Lower body compound strength is essential for performing explosive tasks such as sprinting and jumping. High levels of CV fitness are also a necessity to avoid fatigue, which has been shown to contribute to injury risk through compromised biomechanics and neuromuscular control.

Recommendations include regular on-field fitness testing and a general strength and conditioning program. While match play and training are often sufficient to maintain good CV fitness, in some cases, additional or alternative training may be required.

Examples include when returning from injury or when a player is not starting matches regularly. This could take the form of static bike sessions.

Movement Quality

Fundamental movement patterns, such as the squat, lunge, jump and land, should be assessed for movement quality.
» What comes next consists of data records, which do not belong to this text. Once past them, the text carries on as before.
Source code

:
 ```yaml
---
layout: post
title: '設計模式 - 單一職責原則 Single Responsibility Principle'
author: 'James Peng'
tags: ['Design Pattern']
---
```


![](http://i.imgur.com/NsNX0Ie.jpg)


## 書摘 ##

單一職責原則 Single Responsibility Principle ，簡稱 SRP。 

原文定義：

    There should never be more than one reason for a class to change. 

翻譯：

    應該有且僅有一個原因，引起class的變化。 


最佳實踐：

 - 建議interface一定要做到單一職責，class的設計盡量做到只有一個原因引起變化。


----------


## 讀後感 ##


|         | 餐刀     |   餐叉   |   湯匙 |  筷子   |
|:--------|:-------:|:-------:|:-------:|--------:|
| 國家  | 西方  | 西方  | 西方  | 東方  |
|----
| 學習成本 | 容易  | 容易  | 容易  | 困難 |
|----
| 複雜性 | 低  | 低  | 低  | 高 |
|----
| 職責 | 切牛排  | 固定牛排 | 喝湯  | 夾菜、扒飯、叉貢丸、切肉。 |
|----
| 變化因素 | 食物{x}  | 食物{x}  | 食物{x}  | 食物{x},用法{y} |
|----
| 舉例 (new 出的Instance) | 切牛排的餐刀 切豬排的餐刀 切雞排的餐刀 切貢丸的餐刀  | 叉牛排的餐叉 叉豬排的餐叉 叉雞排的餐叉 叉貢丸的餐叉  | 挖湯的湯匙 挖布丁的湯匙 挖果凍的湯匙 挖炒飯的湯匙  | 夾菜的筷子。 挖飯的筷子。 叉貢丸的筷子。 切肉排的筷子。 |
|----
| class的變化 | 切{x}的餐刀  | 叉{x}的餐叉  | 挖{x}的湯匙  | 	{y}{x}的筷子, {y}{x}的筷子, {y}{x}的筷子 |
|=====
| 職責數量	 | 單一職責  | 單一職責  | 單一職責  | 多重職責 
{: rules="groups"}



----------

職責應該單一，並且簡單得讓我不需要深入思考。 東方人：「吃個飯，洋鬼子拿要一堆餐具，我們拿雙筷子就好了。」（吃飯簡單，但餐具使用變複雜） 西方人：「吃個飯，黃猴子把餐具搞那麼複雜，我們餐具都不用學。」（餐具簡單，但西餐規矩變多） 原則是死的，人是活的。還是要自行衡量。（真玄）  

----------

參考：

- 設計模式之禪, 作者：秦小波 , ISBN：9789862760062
Practicing such athletic movements help to challenge coordination, timing and neuromuscular control, which may increase an athlete’s ability to apply strength functionally in sporting activities.

Any injury prevention program should incorporate such athletic movement with an emphasis on good technique over many repetitions. Such training can take place during warmup or pre-activation sessions, or as stand-alone physical development in a gym setting.

They should include specific drills broken down into components and performed in a slow and controlled manner, focusing on movement quality. These simple tasks establish a basic competence, allowing for further development in the form of speed and complexity.